I never liked it when you told me what you were owed.  We rebelled against it.  We hated editing.  We licked screens and chewed on circuit boards.  We planted mercury and watched columns of silver glitter eight feet tall in fountains from the earth in spring.  Wash me in the mercury, you screamed.  He had a handsome dial tone, we called him every name but his.

We carved faces in the apples and choked.  Stabbed the apples through the pointed tips of a worn picket fence.  Past retirement age, we still stand, we find work to do that suits us.

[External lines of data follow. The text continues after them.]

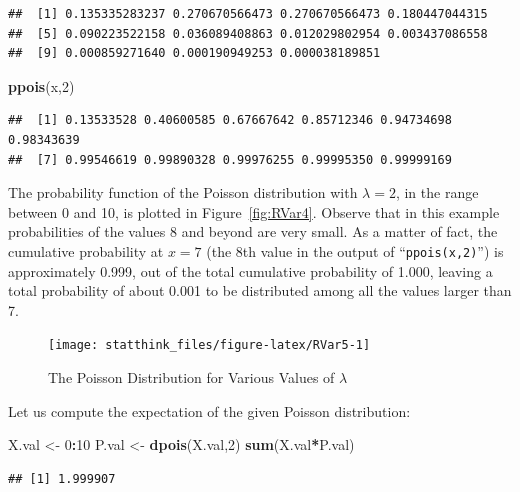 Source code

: \documentclass[]{krantz}
\makeatletter
\newenvironment{Shaded}{\begin{snugshade}}{\end{snugshade}}
\newcommand{\DecValTok}[1]{\textcolor[rgb]{0.00,0.00,0.81}{#1}}
\newcommand{\KeywordTok}[1]{\textcolor[rgb]{0.13,0.29,0.53}{\textbf{#1}}}
\newcommand{\NormalTok}[1]{#1}
\newcommand{\OperatorTok}[1]{\textcolor[rgb]{0.81,0.36,0.00}{\textbf{#1}}}
\newcommand{\StringTok}[1]{\textcolor[rgb]{0.31,0.60,0.02}{#1}}
\newenvironment{kframe}{%
\medskip{}
\setlength{\fboxsep}{.8em}
 \def\at@end@of@kframe{}%
 \ifinner\ifhmode%
  \def\at@end@of@kframe{\end{minipage}}%
  \begin{minipage}{\columnwidth}%
 \fi\fi%
 \def\FrameCommand##1{\hskip\@totalleftmargin \hskip-\fboxsep
 \colorbox{shadecolor}{##1}\hskip-\fboxsep
     \hskip-\linewidth \hskip-\@totalleftmargin \hskip\columnwidth}%
 \MakeFramed {\advance\hsize-\width
   \@totalleftmargin\z@ \linewidth\hsize
   \@setminipage}}%
 {\par\unskip\endMakeFramed%
 \at@end@of@kframe}
\renewenvironment{Shaded}{\begin{kframe}}{\end{kframe}}
\theoremstyle{definition}
\theoremstyle{definition}
\theoremstyle{definition}
\theoremstyle{remark}
\makeatother
\begin{document}
\begin{verbatim}
##  [1] 0.135335283237 0.270670566473 0.270670566473 0.180447044315
##  [5] 0.090223522158 0.036089408863 0.012029802954 0.003437086558
##  [9] 0.000859271640 0.000190949253 0.000038189851
\end{verbatim}

\begin{Shaded}
\begin{Highlighting}[]
\KeywordTok{ppois}\NormalTok{(x,}\DecValTok{2}\NormalTok{)}
\end{Highlighting}
\end{Shaded}

\begin{verbatim}
##  [1] 0.13533528 0.40600585 0.67667642 0.85712346 0.94734698 0.98343639
##  [7] 0.99546619 0.99890328 0.99976255 0.99995350 0.99999169
\end{verbatim}

The probability function of the Poisson distribution with \(\lambda = 2\),
in the range between 0 and 10, is plotted in
Figure~\ref{fig:RVar4}. Observe that in this example probabilities
of the values 8 and beyond are very small. As a matter of fact, the
cumulative probability at \(x=7\) (the 8th value in the output of
``\texttt{ppois(x,2)}'') is approximately 0.999, out of the total cumulative
probability of 1.000, leaving a total probability of about 0.001 to be
distributed among all the values larger than 7.

\begin{figure}

{\centering \texttt{[image: statthink\_files/figure-latex/RVar5-1]} 

}

\caption{The Poisson Distribution for Various Values of $\lambda$}\label{fig:RVar5}
\end{figure}

Let us compute the expectation of the given Poisson distribution:

\begin{Shaded}
\begin{Highlighting}[]
\NormalTok{X.val <-}\StringTok{ }\DecValTok{0}\OperatorTok{:}\DecValTok{10}
\NormalTok{P.val <-}\StringTok{ }\KeywordTok{dpois}\NormalTok{(X.val,}\DecValTok{2}\NormalTok{)}
\KeywordTok{sum}\NormalTok{(X.val}\OperatorTok{*}\NormalTok{P.val)}
\end{Highlighting}
\end{Shaded}

\begin{verbatim}
## [1] 1.999907
\end{verbatim}
\end{document}
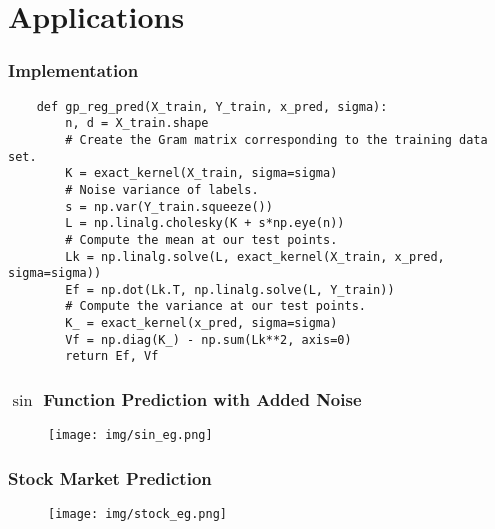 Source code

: \documentclass[9pt,hyperref={pdfpagelabels=false},xcolor=table]{beamer}
\begin{document}
\section{Applications}

\begin{frame}[fragile]
    \frametitle{Implementation}

    \begin{verbatim}
    def gp_reg_pred(X_train, Y_train, x_pred, sigma):
        n, d = X_train.shape
        # Create the Gram matrix corresponding to the training data set.
        K = exact_kernel(X_train, sigma=sigma)
        # Noise variance of labels.
        s = np.var(Y_train.squeeze())
        L = np.linalg.cholesky(K + s*np.eye(n))
        # Compute the mean at our test points.
        Lk = np.linalg.solve(L, exact_kernel(X_train, x_pred, sigma=sigma))
        Ef = np.dot(Lk.T, np.linalg.solve(L, Y_train))
        # Compute the variance at our test points.
        K_ = exact_kernel(x_pred, sigma=sigma)
        Vf = np.diag(K_) - np.sum(Lk**2, axis=0)
        return Ef, Vf
    \end{verbatim}

\end{frame}

\begin{frame}
    \frametitle{$\sin$ Function Prediction with Added Noise}

    \begin{figure}
        \centering
        \begin{adjustbox}{width=0.9\textwidth}
            \texttt{[image: img/sin\_eg.png]}
        \end{adjustbox}
    \end{figure}
\end{frame}

\begin{frame}
    \frametitle{Stock Market Prediction}

    \begin{figure}
        \centering
        \begin{adjustbox}{width=0.9\textwidth}
            \texttt{[image: img/stock\_eg.png]}
        \end{adjustbox}
    \end{figure}
\end{frame}
\end{document}
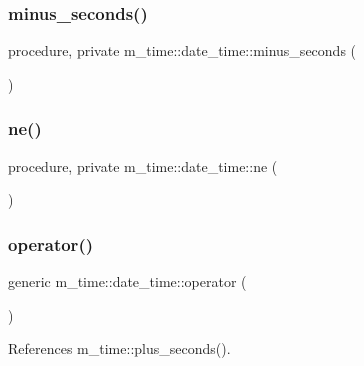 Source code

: \subsubsection{\texorpdfstring{minus\+\_\+seconds()}{minus\_seconds()}}
{\footnotesize\ttfamily procedure, private m\+\_\+time\+::date\+\_\+time\+::minus\+\_\+seconds (\begin{DoxyParamCaption}{ }\end{DoxyParamCaption})\hspace{0.3cm}{\ttfamily [private]}}

\mbox{\label{structm__time_1_1date__time_a4d9e08f2f8d3c8a9f3442297900891ec}} 
\subsubsection{\texorpdfstring{ne()}{ne()}}
{\footnotesize\ttfamily procedure, private m\+\_\+time\+::date\+\_\+time\+::ne (\begin{DoxyParamCaption}{ }\end{DoxyParamCaption})\hspace{0.3cm}{\ttfamily [private]}}

\mbox{\label{structm__time_1_1date__time_ad51508db1d161547062f40dcd91f4e4b}} 
\subsubsection{\texorpdfstring{operator()}{operator()}\hspace{0.1cm}{\footnotesize\ttfamily [1/9]}}
{\footnotesize\ttfamily generic m\+\_\+time\+::date\+\_\+time\+::operator (\begin{DoxyParamCaption}{ }\end{DoxyParamCaption})\hspace{0.3cm}{\ttfamily [private]}}



References m\+\_\+time\+::plus\+\_\+seconds().

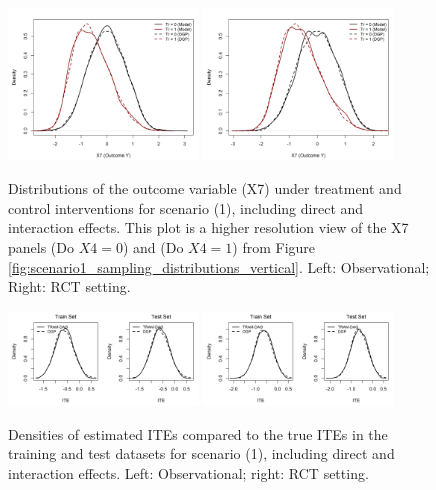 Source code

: \begin{figure}[htbp]
\centering
\includegraphics[width=0.45\textwidth]{img/results/observ_scenario1_X7_treatment_densities.png}
\includegraphics[width=0.45\textwidth]{img/results/rct_scenario1_X7_treatment_densities.png}
\caption{Distributions of the outcome variable (X7) under treatment and control interventions for scenario (1), including direct and interaction effects. This plot is a higher resolution view of the X7 panels (Do $X4=0$) and (Do $X4=1$) from Figure \ref{fig:scenario1_sampling_distributions_vertical}. Left: Observational; Right: RCT setting.}
\label{fig:scenario1_outcome_distributions}
\end{figure}




\begin{figure}[htbp]
\centering
\includegraphics[width=0.45\textwidth]{img/results/observ_scenario1_ITE_densities_train_test.png}
\includegraphics[width=0.45\textwidth]{img/results/rct_scenario1_ITE_densities_train_test.png}
\caption{Densities of estimated ITEs compared to the true ITEs in the training and test datasets for scenario (1), including direct and interaction effects. Left: Observational; right: RCT setting.}
\label{fig:scenario1_ite_densities_train_test}
\end{figure}






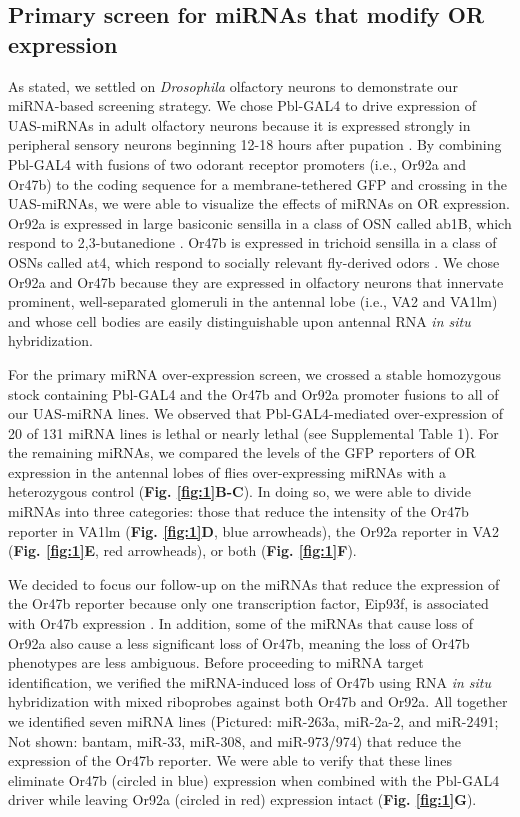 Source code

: \subsection*{Primary screen for miRNAs that modify OR expression}

As stated, we settled on \emph{Drosophila} olfactory neurons to demonstrate our miRNA-based screening strategy.
We chose Pbl-GAL4 to drive expression of UAS-miRNAs in adult olfactory neurons because it is expressed strongly in peripheral sensory neurons beginning 12-18 hours after pupation \cite{dnik_Dickson_Luo_Komiyama_2007}.
By combining Pbl-GAL4 with fusions of two odorant receptor promoters (i.e., Or92a and Or47b) to the coding sequence for a membrane-tethered GFP and crossing in the UAS-miRNAs, we were able to visualize the effects of miRNAs on OR expression.
Or92a is expressed in large basiconic sensilla in a class of OSN called ab1B, which respond to 2,3-butanedione \cite{de_Bruyne_Foster_Carlson_2001}.
Or47b is expressed in trichoid sensilla in a class of OSNs called at4, which respond to socially relevant fly-derived odors \cite{vanderGoesvanNaters:2007cq}.
We chose Or92a and Or47b because they are expressed in olfactory neurons that innervate prominent, well-separated glomeruli in the antennal lobe (i.e., VA2 and VA1lm) and whose cell bodies are easily distinguishable upon antennal RNA \emph{in situ} hybridization.

For the primary miRNA over-expression screen, we crossed a stable homozygous stock containing Pbl-GAL4 and the Or47b and Or92a promoter fusions to all of our UAS-miRNA lines.
We observed that Pbl-GAL4-mediated over-expression of 20 of 131 miRNA lines is lethal or nearly lethal (see Supplemental Table 1).
For the remaining miRNAs, we compared the levels of the GFP reporters of OR expression in the antennal lobes of flies over-expressing miRNAs with a heterozygous control (\textbf{Fig. \ref{fig:1}B-C}).
In doing so, we were able to divide miRNAs into three categories: those that reduce the intensity of the Or47b reporter in VA1lm (\textbf{Fig. \ref{fig:1}D}, blue arrowheads), the Or92a reporter in VA2 (\textbf{Fig. \ref{fig:1}E}, red arrowheads), or both (\textbf{Fig. \ref{fig:1}F}).

We decided to focus our follow-up on the miRNAs that reduce the expression of the Or47b reporter because only one transcription factor, Eip93f, is associated with Or47b expression \cite{Brochtrup_Hummel_Alenius_2012}.
In addition, some of the miRNAs that cause loss of Or92a also cause a less significant loss of Or47b, meaning the loss of Or47b phenotypes are less ambiguous.
Before proceeding to miRNA target identification, we verified the miRNA-induced loss of Or47b using RNA \emph{in situ} hybridization with mixed riboprobes against both Or47b and Or92a.
All together we identified seven miRNA lines (Pictured: miR-263a, miR-2a-2, and miR-2491; Not shown: bantam, miR-33, miR-308, and miR-973/974) that reduce the expression of the Or47b reporter.
We were able to verify that these lines eliminate Or47b (circled in blue) expression when combined with the Pbl-GAL4 driver while leaving Or92a (circled in red) expression intact (\textbf{Fig. \ref{fig:1}G}).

A call center gives ample reason to talk to people who aren't there.  The haunted call center was on fire most of the time.  Phantom flames and when we got bored or tired or made a sale we burned our ass on the flame, just for something to do.  We worked with crooks and down on their luck evil time smugglers. 

We met one such smuggler on your front porch but you were out, we told ourselves, you wouldn't care.  Fingered by a smuggler, we think, and then stopped thinking.  What is the point of chipping paint when you are bored.  This inelegant space needs nails, fingernails, mine, and I eat the lead, the faded green under my nails for days.  I hope he smells like me and I hope we find you because I am still not done being judged for everything I've done and meant to do, every motion I thought twice before not doing, every word I swallowed.  My you are dramatic, he said, and I came, as if to prove it, a punctuation.